After a trial that lasted months, Hanning appealed the conviction. His lawyers claimed that, because he personally did not kill anyone, he should not be charged. Up until recently, prosecutors were required to prove that defendants on trial for World War II atrocities had been directly involved with the murders.
In 2011, this requirement was altered when a German judge found that working at a concentration camp for the Nazis is considered to be “complicity in mass murder”.
As for Hanning, the Court sentenced him, despite his appearance of regretting the atrocities. He was handed his sentence and quickly appealed.

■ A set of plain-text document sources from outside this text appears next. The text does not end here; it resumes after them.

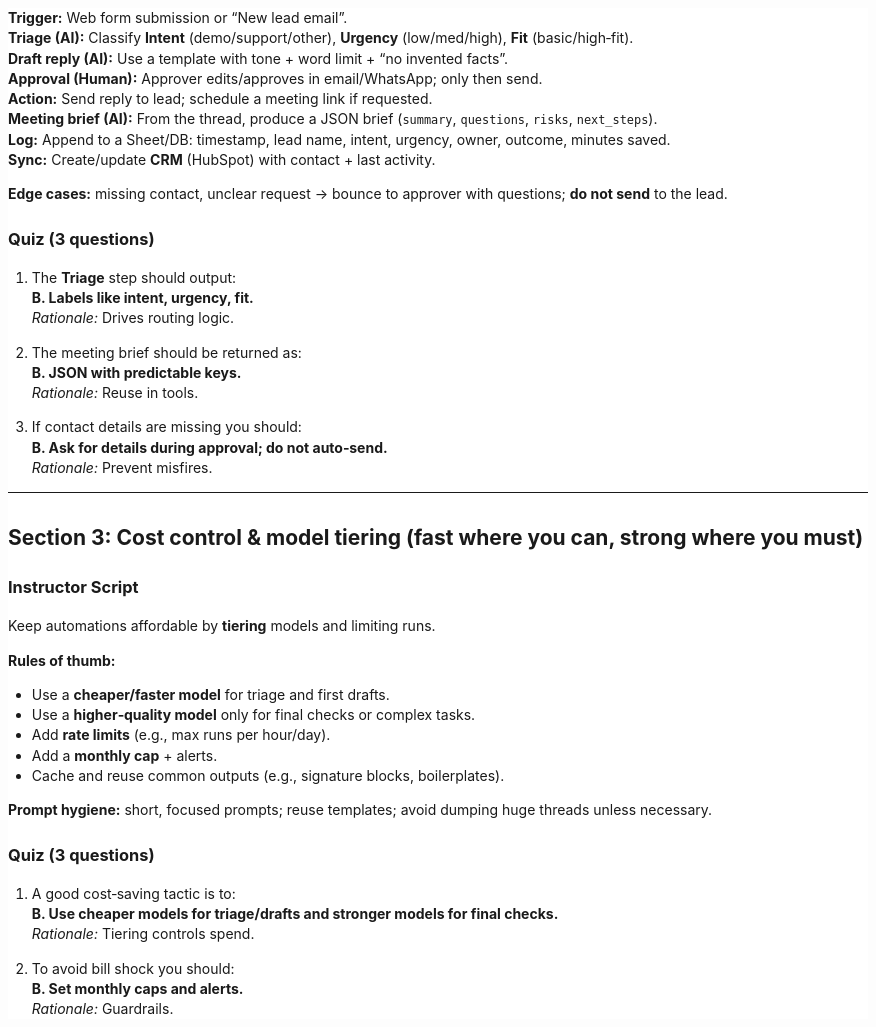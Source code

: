 **Trigger:** Web form submission or “New lead email”.  
**Triage (AI):** Classify **Intent** (demo/support/other), **Urgency** (low/med/high), **Fit** (basic/high‑fit).  
**Draft reply (AI):** Use a template with tone + word limit + “no invented facts”.  
**Approval (Human):** Approver edits/approves in email/WhatsApp; only then send.  
**Action:** Send reply to lead; schedule a meeting link if requested.  
**Meeting brief (AI):** From the thread, produce a JSON brief (`summary`, `questions`, `risks`, `next_steps`).  
**Log:** Append to a Sheet/DB: timestamp, lead name, intent, urgency, owner, outcome, minutes saved.  
**Sync:** Create/update **CRM** (HubSpot) with contact + last activity.

**Edge cases:** missing contact, unclear request → bounce to approver with questions; **do not send** to the lead.

### Quiz (3 questions)
1) The **Triage** step should output:  
   **B. Labels like intent, urgency, fit.**  
   *Rationale:* Drives routing logic.

2) The meeting brief should be returned as:  
   **B. JSON with predictable keys.**  
   *Rationale:* Reuse in tools.

3) If contact details are missing you should:  
   **B. Ask for details during approval; do not auto‑send.**  
   *Rationale:* Prevent misfires.

---

## Section 3: Cost control & model tiering (fast where you can, strong where you must)

### Instructor Script
Keep automations affordable by **tiering** models and limiting runs.

**Rules of thumb:**
- Use a **cheaper/faster model** for triage and first drafts.  
- Use a **higher‑quality model** only for final checks or complex tasks.  
- Add **rate limits** (e.g., max runs per hour/day).  
- Add a **monthly cap** + alerts.  
- Cache and reuse common outputs (e.g., signature blocks, boilerplates).

**Prompt hygiene:** short, focused prompts; reuse templates; avoid dumping huge threads unless necessary.

### Quiz (3 questions)
1) A good cost‑saving tactic is to:  
   **B. Use cheaper models for triage/drafts and stronger models for final checks.**  
   *Rationale:* Tiering controls spend.

2) To avoid bill shock you should:  
   **B. Set monthly caps and alerts.**  
   *Rationale:* Guardrails.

While waiting for the appeals process to be complete, Hanning passed away.
During the Holocaust, millions of Jews were tortured and killed at concentration camps. Other groups targeted included the disabled, Gypsies, and those who spoke out against the Nazi regime.
Only one former SS guard remains. At 96 years old, Oskar Gröning waits for his four year sentence to begin. Currently, he waits for the prosecutors to collect medical evidence to determine that he can spend time in prison and still receive appropriate care.
It has been over 70 years since the genocide in Europe.
Many of the victims, and their families, present at Hanning’s trial last June expressed that they were relieved that he had at least been brought to justice.
The Vice President of the International Auschwitz Committee, Christoph Heubner, told the New York Times that “the biggest aim was achieved”.
This aim, he says, was to ensure that the judgment of guilt was passed onto those involved in the atrocities.
The most important thing is for people to remember these types of events in order to not repeat the horrors.
“You cannot forget Genocide,” Heubner says. “Even if you try for years to repress it.”